You know what I am? I’m a dog chasing cars. I wouldn’t know what to do with one if I caught it! You know, I just, do things. The mob has plans, the cops have plans, [Police Commissioner] Gordon’s got plans. You know, they’re schemers. Schemers trying to control their worlds. I’m not a schemer. I try to show the schemers how, pathetic, their attempts to control things really are. So, when I say, ah, come here, when I say that you and your girlfriend was nothing personal, you know that I’m telling the truth.
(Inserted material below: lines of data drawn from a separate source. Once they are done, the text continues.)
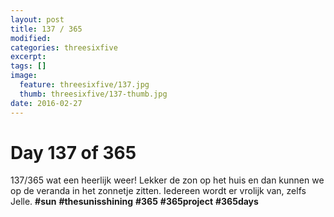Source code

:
 ```yaml
---
layout: post
title: 137 / 365
modified:
categories: threesixfive
excerpt:
tags: []
image:
  feature: threesixfive/137.jpg
  thumb: threesixfive/137-thumb.jpg
date: 2016-02-27
---
```


# Day 137 of 365

137/365 wat een heerlijk weer! Lekker de zon op het huis en dan kunnen we op de veranda in het zonnetje zitten. Iedereen wordt er vrolijk van, zelfs Jelle. **\#sun** **\#thesunisshining** **\#365** **\#365project** **\#365days**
It’s the schemers that put you where you are. You were a schemer, you had plans, and uh, look where that got you. I just did what I do best. I took your plan and I turned it on itself. Look what I did, to this city with a few drums of gas and a couple of bullets. Hm? You know what, you know what I noticed? Nobody panics when things go according to plan. Even if the plan is horrifying. If tomorrow I tell the press that like a gang banger, will get shot, or a truckload of soldiers will be blown up, nobody panics, because it’s all, part of the plan. But when I say that one, little old mayor will die, well then everyone loses their minds!

Introduce a little anarchy. Upset the established order, and everything becomes chaos. I’m an agent of chaos.

The most unsettling aspect of the movie comes in the resolution of the story. Batman can only stop the Joker by employing secrecy, extrajudicial means, and rendition of foreign nationals. An important public servant becomes an outright criminal and the public is tempted to tolerate mass killing to preserve their own safety.

In the end, however, director Christopher Nolan seems to be at least somewhat hopeful about post-9/11 America. An oversized convict in an orange jumper seizes a bomb detonator away from a jail warden and tosses it out a window before the public official can kill 100s of innocent people to save his own skin.

That’s something you should have done 10 minutes ago, the prisoner tells the warden.

Batman is still around at the end of the movie to continue his personal war on terror, but his reputation is scarred. Presumably, neither his high tech toys nor his strong personal will can restore his public standing.

Presumably, the sequel will reveal how he seeks redemption.